The Notes disclose no aggregate purchase commitments beyond the finance obligation's minimum payments of $20.3 million (including $2.8 million interest) over the remaining term. The company does not have off-balance-sheet financing arrangements. Deferred revenue from bill and hold and co-pack sales totaled $4.0 million, down from $11.1 million due to settlement linked to the Green Giant acquisition.
The only capital allocation item explicitly in the Notes is preferred stock dividends of $23,000 annually. Debt repayment included the full $81.0 million payoff of Term Loan A-1 at maturity using cash on hand. No share buyback or capex figures are disclosed within the Notes section, though the MD&A indicates treasury stock purchases of $16.1 million and capex of $44.3 million — these are not restated in the Notes and thus excluded.
The Notes do not report segment operating income or geographic revenue. Note 2 provides disaggregated revenue by product category: Canned vegetables $1,366.6M, Frozen vegetables $151.2M, Fruit products $93.5M, Snack products $15.0M, and Other $33.4M, totaling $1,659.7 million. However, these are not segments under ASC 280 and no profit or asset information is given, so they are excluded from the segments array.
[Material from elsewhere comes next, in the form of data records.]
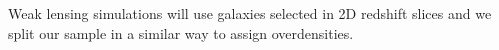 \documentclass[twocolumn,useAMS,usenatbib]{mn2e}
\newcommand{\rachel}[1]{}
\begin{document}

Weak lensing simulations will use galaxies selected in 2D redshift slices and
we split our sample in a similar way to assign overdensities.

\end{document}
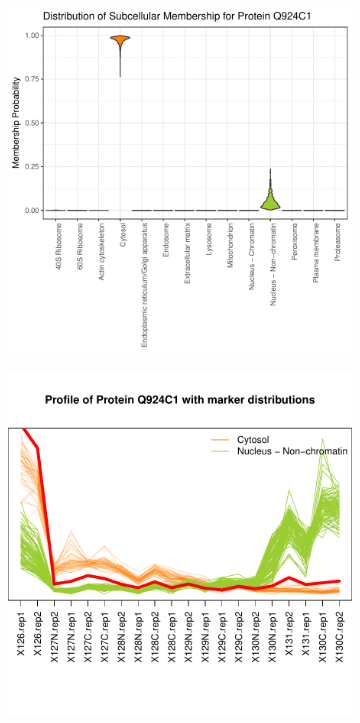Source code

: \documentclass[12pt,english]{article}
\begin{document}
\begin{figure}[h]
  \centering
  \begin{subfigure}[t]{0.5\textwidth}
    \centering
\includegraphics{tagm-015}
    \caption{}
  \end{subfigure}%
  \begin{subfigure}[t]{0.5\textwidth}
    \centering
\includegraphics{tagm-016}

\end{subfigure}
\end{figure}
\end{document}
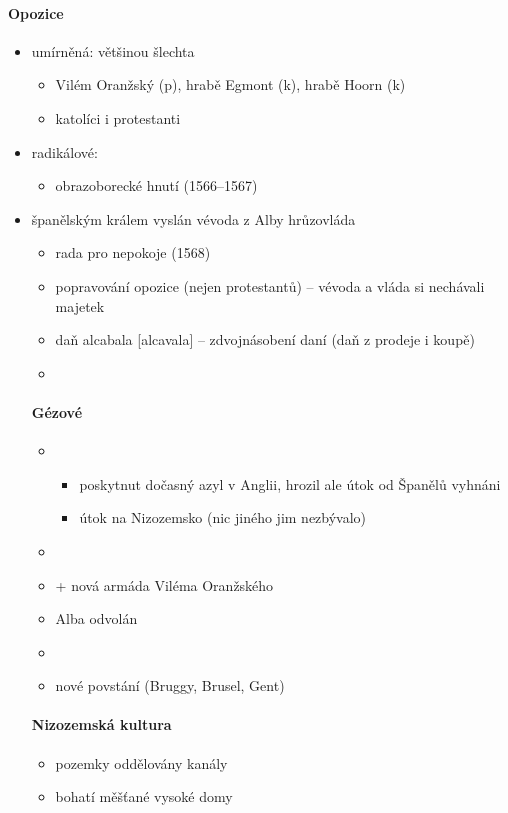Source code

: \paragraph{Opozice}
\begin{itemize}
\item umírněná: většinou šlechta
	\begin{itemize}
	\item Vilém Oranžský (p), hrabě Egmont (k), hrabě Hoorn (k)
	\item katolíci i protestanti
	\end{itemize}
\item radikálové:
	\begin{itemize}
	\item obrazoborecké hnutí (1566--1567)
	\end{itemize}
\item španělským králem vyslán vévoda z Alby \ra hrůzovláda 
\begin{itemize}
\item \ra rada pro nepokoje (1568)
\item popravování opozice (nejen protestantů) -- vévoda a vláda si nechávali majetek
\item daň alcabala [alcavala] -- zdvojnásobení daní (daň z prodeje i koupě)
\item {}
\end{itemize}

\paragraph{Gézové}
\begin{itemize}
\item
	\begin{itemize}
	\item poskytnut dočasný azyl v Anglii, hrozil ale útok od Španělů \ra vyhnáni
	\item[\ra] útok na Nizozemsko (nic jiného jim nezbývalo)
	\end{itemize}
\item {}
\item + nová armáda Viléma Oranžského
\item Alba odvolán
\item {}
\item nové povstání (Bruggy, Brusel, Gent)
\end{itemize}

\paragraph{Nizozemská kultura}
\begin{itemize}
\item pozemky oddělovány kanály
\item bohatí měšťané \ra vysoké domy 
\end{itemize}


\end{itemize}
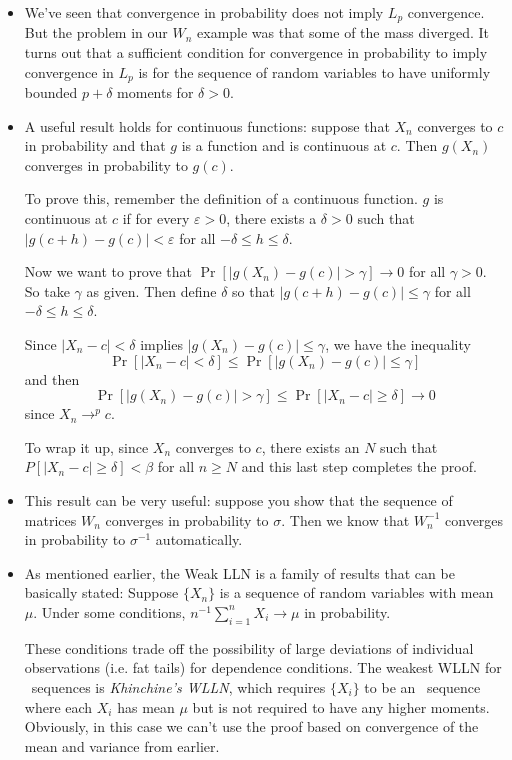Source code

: \begin{itemize}
\item We've seen that convergence in probability does not imply $L_p$
  convergence.  But the problem in our $W_n$ example was that some of
  the mass diverged.  It turns out that a sufficient condition for
  convergence in probability to imply convergence in $L_p$ is for the
  sequence of random variables to have uniformly bounded $p + δ$
  moments for $δ > 0$.

\item A useful result holds for continuous functions: suppose that
  $X_n$ converges to $c$ in probability and that $g$ is a function and
  is continuous at $c$.  Then $g(X_n)$ converges in probability to
  $g(c)$.

  To prove this, remember the definition of a continuous function.
  $g$ is continuous at $c$ if for every $ε >0$, there exists a $δ > 0$
  such that $|g(c + h) - g(c)| < ε$ for all $-δ ≤ h ≤ δ$.

  Now we want to prove that $\Pr[|g(X_n) - g(c)| > γ] → 0$ for all $γ
  > 0$.  So take $γ$ as given.  Then define $δ$ so that $|g(c + h) -
  g(c)| ≤ γ$ for all $-δ ≤ h ≤ δ$.

  Since $|X_n - c| < δ$ implies $|g(X_n) - g(c)| ≤ γ$, we have the
  inequality
  \begin{equation*}
    \Pr[ |X_n - c| < δ] ≤ \Pr[ |g(X_n) - g(c)| ≤ γ ]
  \end{equation*}
  and then
  \begin{equation*}
    \Pr[|g(X_n) - g(c)| > γ] ≤ \Pr[|X_n - c| ≥ δ] → 0
  \end{equation*}
  since $X_n →^p c$.

  To wrap it up, since $X_n$ converges to $c$, there exists an $N$
  such that $P[|X_n - c| ≥ δ] < β$ for all $n ≥ N$ and this last step
  completes the proof.

\item This result can be very useful: suppose you show that the
  sequence of matrices $W_n$ converges in probability to $σ$.  Then we
  know that $W_n^{-1}$ converges in probability to $σ^{-1}$ automatically.


\item As mentioned earlier, the Weak LLN is a family of results that
  can be basically stated: Suppose $\{X_n\}$ is a sequence of random
  variables with mean $μ$.  Under some conditions, $n^{-1} ∑_{i=1}^n
  X_i → μ$ in probability.

  These conditions trade off the possibility of large deviations of
  individual observations (i.e. fat tails) for dependence conditions.
  The weakest WLLN for \iid\ sequences is \emph{Khinchine's WLLN},
  which requires $\{X_i\}$ to be an \iid\ sequence where each $X_i$
  has mean $μ$ but is not required to have any higher moments.
  Obviously, in this case we can't use the proof based on convergence
  of the mean and variance from earlier.


\end{itemize}
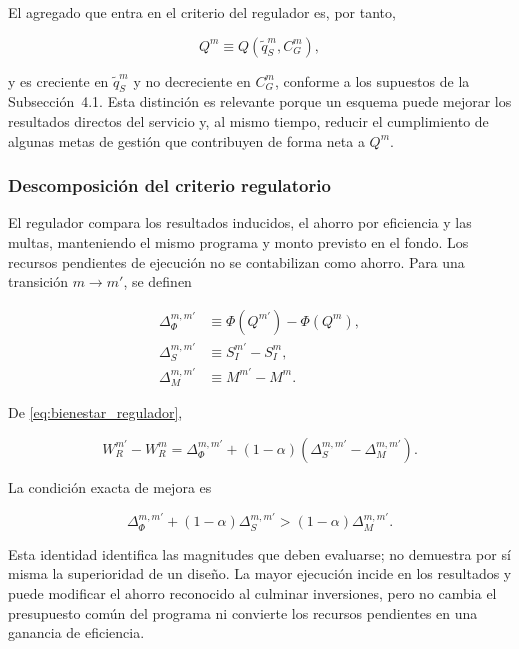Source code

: El agregado que entra en el criterio del regulador es, por tanto,

\begin{equation}
\label{eq:resultado_regulador_por_esquema}
Q^m
\equiv
Q\!\left(
\widetilde q_S^m,
C_G^m
\right),
\end{equation}

y es creciente en \(\widetilde q_S^m\) y no decreciente en \(C_G^m\), conforme a los supuestos de la Subsección~4.1. Esta distinción es relevante porque un esquema puede mejorar los resultados directos del servicio y, al mismo tiempo, reducir el cumplimiento de algunas metas de gestión que contribuyen de forma neta a \(Q^m\).

\subsubsection{Descomposición del criterio regulatorio}

El regulador compara los resultados inducidos, el ahorro por eficiencia y las multas, manteniendo el mismo programa y monto previsto en el fondo. Los recursos pendientes de ejecución no se contabilizan como ahorro. Para una transición \(m\to m'\), se definen

\begin{subequations}
\label{eq:componentes_cambio_bienestar}
\begin{align}
\Delta_\Phi^{m,m'}&\equiv\Phi(Q^{m'})-\Phi(Q^m),\label{eq:cambio_valor_resultados}\\
\Delta_S^{m,m'}&\equiv S_I^{m'}-S_I^m,\label{eq:cambio_ahorro_bienestar}\\
\Delta_M^{m,m'}&\equiv M^{m'}-M^m.\label{eq:cambio_carga_multa_bienestar}
\end{align}
\end{subequations}

De \eqref{eq:bienestar_regulador},

\begin{equation}
\label{eq:cambio_bienestar_transicion}
W_R^{m'}-W_R^m=\Delta_\Phi^{m,m'}+(1-\alpha)(\Delta_S^{m,m'}-\Delta_M^{m,m'}).
\end{equation}

La condición exacta de mejora es

\begin{equation}
\label{eq:condicion_general_mejora_bienestar}
\Delta_\Phi^{m,m'}+(1-\alpha)\Delta_S^{m,m'}>(1-\alpha)\Delta_M^{m,m'}.
\end{equation}

Esta identidad identifica las magnitudes que deben evaluarse; no demuestra por sí misma la superioridad de un diseño. La mayor ejecución incide en los resultados y puede modificar el ahorro reconocido al culminar inversiones, pero no cambia el presupuesto común del programa ni convierte los recursos pendientes en una ganancia de eficiencia.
Seneca faces inherent risks from overcapacity in the fruit and vegetable packaging industry, which historically pressures prices and margins. Adverse weather and growing cycles introduce volatility, as most vegetables are contracted and must be paid for regardless of harvest. Commodity price swings in raw materials, steel, and energy can compress margins if not passed through. Intense competition includes imports and private-label brands, eroding market share.
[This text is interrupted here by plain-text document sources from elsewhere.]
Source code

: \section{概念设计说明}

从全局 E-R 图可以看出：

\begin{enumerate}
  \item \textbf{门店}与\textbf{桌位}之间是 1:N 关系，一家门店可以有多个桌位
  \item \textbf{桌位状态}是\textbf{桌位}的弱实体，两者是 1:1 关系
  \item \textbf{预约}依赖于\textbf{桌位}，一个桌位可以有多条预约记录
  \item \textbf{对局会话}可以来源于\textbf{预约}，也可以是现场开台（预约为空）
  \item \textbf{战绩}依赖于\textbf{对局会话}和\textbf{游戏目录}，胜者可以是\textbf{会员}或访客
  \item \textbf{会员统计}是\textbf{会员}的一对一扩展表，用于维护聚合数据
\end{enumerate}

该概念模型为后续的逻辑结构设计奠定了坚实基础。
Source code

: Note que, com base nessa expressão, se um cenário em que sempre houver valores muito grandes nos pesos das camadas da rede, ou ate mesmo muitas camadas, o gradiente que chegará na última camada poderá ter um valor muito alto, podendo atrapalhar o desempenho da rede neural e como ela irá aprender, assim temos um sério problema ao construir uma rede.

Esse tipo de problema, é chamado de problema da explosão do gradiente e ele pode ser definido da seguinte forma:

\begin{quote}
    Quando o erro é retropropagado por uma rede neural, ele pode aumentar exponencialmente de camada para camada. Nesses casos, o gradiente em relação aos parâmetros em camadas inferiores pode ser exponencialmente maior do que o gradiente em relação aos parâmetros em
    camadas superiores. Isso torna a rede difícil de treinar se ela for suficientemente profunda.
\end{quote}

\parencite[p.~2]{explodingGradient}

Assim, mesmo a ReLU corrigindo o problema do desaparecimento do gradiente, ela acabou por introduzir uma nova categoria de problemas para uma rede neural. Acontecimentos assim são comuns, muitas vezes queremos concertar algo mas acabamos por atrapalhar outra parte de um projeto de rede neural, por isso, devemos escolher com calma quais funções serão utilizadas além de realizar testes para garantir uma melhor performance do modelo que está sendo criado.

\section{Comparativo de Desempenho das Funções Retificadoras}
Customer concentration is material: the top ten customers represent 56% of net sales, creating dependence and pricing pressure. Seasonal labor dependence is acute: peak summer requires ~4,015 additional workers in rural areas, and any shortage could disrupt production. Transportation cost increases due to fuel or labor shortages could impair competitiveness.
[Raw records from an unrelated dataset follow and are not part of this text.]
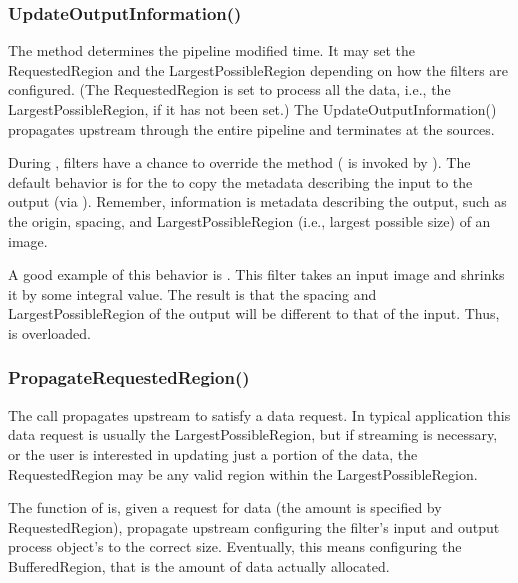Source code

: \subsubsection{UpdateOutputInformation()}
\label{sec:UpdateOutputInformation}

The  method determines the pipeline modified
time. It may set the RequestedRegion and the LargestPossibleRegion depending
on how the filters are configured. (The RequestedRegion is set to process all
the data, i.e., the LargestPossibleRegion, if it has not been set.) The
UpdateOutputInformation() propagates upstream through the entire pipeline and
terminates at the sources.

During , filters have a chance to override the
 method
( is invoked by
). The default behavior is for the
 to copy the metadata describing the input
to the output (via ). Remember, information
is metadata describing the output, such as the origin, spacing,
and LargestPossibleRegion (i.e., largest possible size) of an image.

A good example of this behavior is . This filter
takes an input image and shrinks it by some integral value. The result is that
the spacing and LargestPossibleRegion of the output will be different to that
of the input. Thus,  is overloaded.

\subsubsection{PropagateRequestedRegion()}
\label{sec:PropagateRequestedRegion}

The  call propagates upstream to
satisfy a data request. In typical application this data request is usually the
LargestPossibleRegion, but if streaming is necessary, or the user is
interested in updating just a portion of the data, the RequestedRegion may be
any valid region within the LargestPossibleRegion.

The function of  is, given a request
for data (the amount is specified by RequestedRegion), propagate
upstream configuring the filter's input and output process object's to
the correct size. Eventually, this means configuring the
BufferedRegion, that is the amount of data actually allocated.

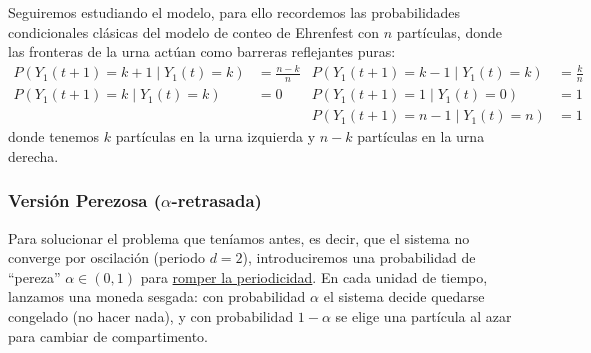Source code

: \begin{center}
\end{center}
Seguiremos estudiando el modelo, para ello recordemos las probabilidades condicionales clásicas del modelo de conteo de Ehrenfest con $n$ partículas, donde las fronteras de la urna actúan como barreras reflejantes puras:
\begin{align*}
    P(Y_1(t+1) = k+1 \mid Y_1(t) = k) &= \frac{n-k}{n} & P(Y_1(t+1) = k-1 \mid Y_1(t) = k) &= \frac{k}{n} \\[0.2cm]
    P(Y_1(t+1) = k \mid Y_1(t) = k) &= 0 & P(Y_1(t+1) = 1 \mid Y_1(t) = 0) &= 1 \\[0.2cm]
    & & P(Y_1(t+1) = n-1 \mid Y_1(t) = n) &= 1
\end{align*}
donde tenemos $k$ partículas en la urna izquierda y $n-k$ partículas en la urna derecha.

\subsubsection{Versión Perezosa ($\alpha$-retrasada)}
\noindent
Para solucionar el problema que teníamos antes, es decir, que el sistema no converge por oscilación (periodo $d=2$), introduciremos una probabilidad de ``pereza'' $\alpha \in (0,1)$ para \underline{romper la periodicidad}. En cada unidad de tiempo, lanzamos una moneda sesgada: con probabilidad $\alpha$ el sistema decide quedarse congelado (no hacer nada), y con probabilidad $1-\alpha$ se elige una partícula al azar para cambiar de compartimento.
Product recalls due to contamination or mislabeling could result in significant liability. Environmental regulations, including climate change rules, may impose compliance costs. The LIFO repeal risk is quantified: a $82.9M deferred tax liability could accelerate. BPA non-intent linings are adopted, but future regulatory action on alternatives remains a risk. Cybersecurity threats are managed via a NIST-based program, but incidents could disrupt operations.
The company relies on a revolving credit facility and a receivables purchase program; failure to comply with debt covenants could trigger defaults. The defined benefit pension plan is subject to market performance risks. Control by Class B shareholders (90.8% voting power) could deter takeovers and affect stock price. No dividends are paid on common stock, limiting returns to shareholders.
The provided excerpt does not contain the actual cash flow statement figures. The document only references that the Consolidated Statements of Cash Flows for the years ended March 31, 2026, 2025, and 2024 are incorporated by reference from the Annual Report to Shareholders. As a result, no cash flow data (CFO, investing, financing, capex, free cash flow, or capital returns) is available for analysis. Without explicit numbers, trends or anomalies cannot be assessed. To complete this section, the actual cash flow statement values must be extracted from the incorporated report.